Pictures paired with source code

..............................

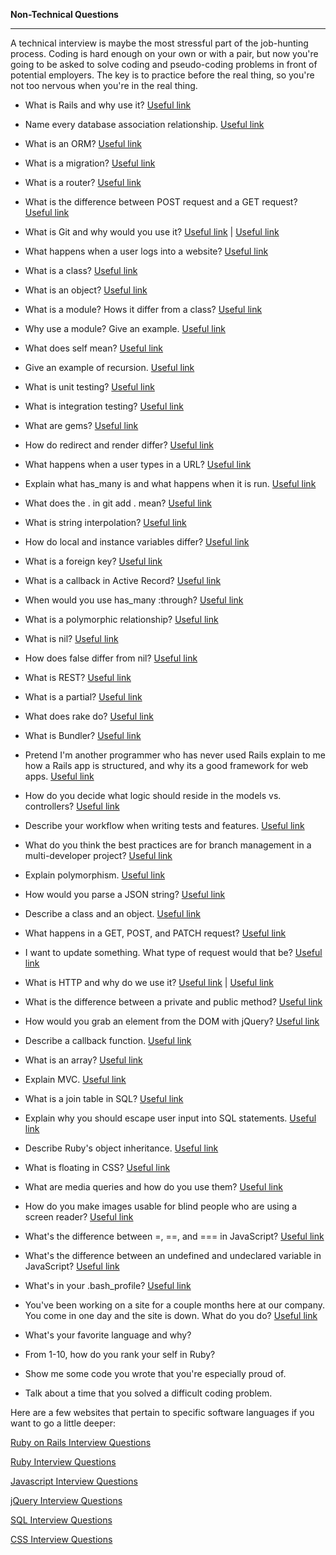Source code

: **Non-Technical Questions**

-----------------------------

A technical interview is maybe the most stressful part of the job-hunting process. Coding is hard enough on your own or with a pair, but now you're going to be asked to solve coding and pseudo-coding problems in front of potential employers. The key is to practice before the real thing, so you're not too nervous when you're in the real thing.

- What is Rails and why use it? [Useful link](http://railsapps.github.io/what-is-ruby-rails.html)

- Name every database association relationship. [Useful link](http://www.techrepublic.com/article/relational-databases-defining-relationships-between-database-tables/)

- What is an ORM? [Useful link](http://stackoverflow.com/questions/2194915/what-is-orm-as-related-to-ruby-on-rails)

- What is a migration? [Useful link](http://www.tutorialspoint.com/ruby-on-rails/rails-migrations.htm)

- What is a router? [Useful link](http://whatismyipaddress.com/router)

- What is the difference between POST request and a GET request? [Useful link](http://www.w3schools.com/tags/ref_httpmethods.asp)

- What is Git and why would you use it? [Useful link](http://nvie.com/posts/a-successful-git-branching-model/) | [Useful link](http://www.makeuseof.com/tag/git-version-control-youre-developer/)

- What happens when a user logs into a website? [Useful link](http://codecr.am/blog/post/6/)

- What is a class? [Useful link](http://www.tutorialspoint.com/ruby/ruby_classes.htm)

- What is an object? [Useful link](http://www.tutorialspoint.com/ruby/ruby_classes.htm)

- What is a module? Hows it differ from a class? [Useful link](http://stackoverflow.com/questions/151505/difference-between-a-class-and-a-module)

- Why use a module? Give an example. [Useful link](http://stackoverflow.com/questions/2671545/when-to-use-a-module-and-when-to-use-a-class)

- What does self mean? [Useful link](https://www.jimmycuadra.com/posts/self-in-ruby/)

- Give an example of recursion. [Useful link](http://stackoverflow.com/questions/6418017/what-is-recursion-and-how-does-it-work)

- What is unit testing? [Useful link](http://code.tutsplus.com/articles/the-beginners-guide-to-unit-testing-what-is-unit-testing--wp-25728)

- What is integration testing? [Useful link](http://www.softwaretestinghelp.com/what-is-integration-testing/)

- What are gems? [Useful link](https://en.wikipedia.org/wiki/RubyGems)

- How do redirect and render differ? [Useful link](http://tosbourn.com/difference-between-redirect-render-rails/)

- What happens when a user types in a URL? [Useful link](http://stackoverflow.com/questions/2092527/what-happens-when-you-type-in-a-url-in-browser)

- Explain what has_many is and what happens when it is run. [Useful link](http://stackoverflow.com/questions/13887786/has-many-through-relationships-explained)

- What does the . in git add . mean? [Useful link](http://stackoverflow.com/questions/16969768/what-does-git-add-git-add-single-dot-command-do)

- What is string interpolation? [Useful link](https://rubymonk.com/learning/books/1-ruby-primer/chapters/5-strings/lessons/31-string-basics)

- How do local and instance variables differ? [Useful link](http://stackoverflow.com/questions/12142193/ruby-difference-between-instance-and-local-variables-in-ruby)

- What is a foreign key? [Useful link](http://www.w3schools.com/sql/sql_foreignkey.asp)

- What is a callback in Active Record? [Useful link](http://guides.rubyonrails.org/active_record_callbacks.html)

- When would you use has_many :through? [Useful link](http://stackoverflow.com/questions/11600928/when-should-one-use-a-has-many-through-relation-in-rails)

- What is a polymorphic relationship? [Useful link](http://guides.rubyonrails.org/association_basics.html#polymorphic-associations)

- What is nil? [Useful link](http://docs.railsbridge.org/ruby/nil)

- How does false differ from nil? [Useful link](http://www.skorks.com/2009/09/true-false-and-nil-objects-in-ruby/)

- What is REST? [Useful link](https://www.airpair.com/ruby-on-rails/posts/building-a-restful-api-in-a-rails-application)

- What is a partial? [Useful link](https://richonrails.com/articles/partials-in-ruby-on-rails)

- What does rake do? [Useful link](http://stackoverflow.com/questions/18737696/what-is-rake-and-how-it-is-used-in-rails)

- What is Bundler? [Useful link](http://bundler.io/)

- Pretend I'm another programmer who has never used Rails explain to me how a Rails app is structured, and why its a good framework for web apps. [Useful link](https://bitzesty.com/2014/01/10/ruby-on-rails-what-it-is-and-why-we-use-it-for-web-applications/)

- How do you decide what logic should reside in the models vs. controllers? [Useful link](http://www.yiiframework.com/doc/guide/1.1/en/basics.best-practices)

- Describe your workflow when writing tests and features. [Useful link](http://www.seapine.com/papers/test-case-writing-best-practices)

- What do you think the best practices are for branch management in a multi-developer project? [Useful link](http://nvie.com/posts/a-successful-git-branching-model/)

- Explain polymorphism. [Useful link](http://stackoverflow.com/questions/7747934/can-someone-explain-polymorphism-to-me)

- How would you parse a JSON string? [Useful link](http://www.w3schools.com/json/json_eval.asp)

- Describe a class and an object. [Useful link](http://www.tutorialspoint.com/ruby/ruby_classes.htm)

- What happens in a GET, POST, and PATCH request? [Useful link](https://laracasts.com/discuss/channels/general-discussion/whats-the-differences-between-put-and-patch?page=1)

- I want to update something. What type of request would that be? [Useful link](https://www.railstutorial.org/book/updating_and_deleting_users)

- What is HTTP and why do we use it? [Useful link](https://www.quora.com/Why-do-we-use-HTTP-when-writing-an-internet-link) | [Useful link](http://www.computerhope.com/jargon/h/http.htm)

- What is the difference between a private and public method? [Useful link](http://culttt.com/2015/06/03/the-difference-between-public-protected-and-private-methods-in-ruby/)

- How would you grab an element from the DOM with jQuery? [Useful link](https://learn.jquery.com/using-jquery-core/selecting-elements/)

- Describe a callback function. [Useful link](http://stackoverflow.com/questions/9596276/how-to-explain-callbacks-in-plain-english-how-are-they-different-from-calling-o)

- What is an array? [Useful link](http://blog.teamtreehouse.com/ruby-arrays)

- Explain MVC. [Useful link](http://www.w3schools.com/aspnet/mvc_intro.asp)

- What is a join table in SQL? [Useful link](http://www.w3schools.com/sql/sql_join.asp)

- Explain why you should escape user input into SQL statements. [Useful link](https://www.owasp.org/index.php/SQL_Injection_Prevention_Cheat_Sheet#Defense_Option_4:_Escaping_All_User_Supplied_Input)

- Describe Ruby's object inheritance. [Useful link](http://rubylearning.com/satishtalim/ruby_inheritance.html)

- What is floating in CSS? [Useful link](http://www.w3schools.com/css/css_float.asp)

- What are media queries and how do you use them? [Useful link](http://www.designyourway.net/drb/a-detailed-overview-of-media-queries-and-how-to-use-them/)

- How do you make images usable for blind people who are using a screen reader? [Useful link](http://www.thesitewizard.com/webdesign/improve-accessibility.shtml)

- What's the difference between =, ==, and === in JavaScript? [Useful link](https://www.quora.com/What-is-the-difference-between-and-operator-in-javascript)

- What's the difference between an undefined and undeclared variable in JavaScript? [Useful link](http://lucybain.com/blog/2014/null-undefined-undeclared/)

- What's in your .bash_profile? [Useful link](https://www.quora.com/What-is-bash_profile-and-what-is-its-use)

- You've been working on a site for a couple months here at our company. You come in one day and the site is down. What do you do? [Useful link](https://www.smashingmagazine.com/2010/12/what-to-do-when-your-website-goes-down/)

- What's your favorite language and why?

- From 1-10, how do you rank your self in Ruby?

- Show me some code you wrote that you're especially proud of.

- Talk about a time that you solved a difficult coding problem.


Here are a few websites that pertain to specific software languages if you want to go a little deeper:

[Ruby on Rails Interview Questions](http://www.skilledup.com/articles/ruby-on-rails-interview-questions-answers)

[Ruby Interview Questions](http://www.careerride.com/Ruby-Interview-Questions.aspx)

[Javascript Interview Questions](http://www.skilledup.com/articles/20-must-know-javascript-interview-qa%3Cbr%3E)

[jQuery Interview Questions](http://career.guru99.com/top-50-jquery-interview-questions/)

[SQL Interview Questions](http://www.toptal.com/sql/interview-questions)

[CSS Interview Questions](http://www.skilledup.com/articles/25-css-interview-questions-answers%3Cbr%3E)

..............................

## About this exercise
Give back exactly the lines from the one containing "- From 1-10, how" through the last line of the records.

## Output below
- From 1-10, how do you rank your self in Ruby?

- Show me some code you wrote that you're especially proud of.

- Talk about a time that you solved a difficult coding problem.


Here are a few websites that pertain to specific software languages if you want to go a little deeper:

[Ruby on Rails Interview Questions](http://www.skilledup.com/articles/ruby-on-rails-interview-questions-answers)

[Ruby Interview Questions](http://www.careerride.com/Ruby-Interview-Questions.aspx)

[Javascript Interview Questions](http://www.skilledup.com/articles/20-must-know-javascript-interview-qa%3Cbr%3E)

[jQuery Interview Questions](http://career.guru99.com/top-50-jquery-interview-questions/)

[SQL Interview Questions](http://www.toptal.com/sql/interview-questions)

[CSS Interview Questions](http://www.skilledup.com/articles/25-css-interview-questions-answers%3Cbr%3E)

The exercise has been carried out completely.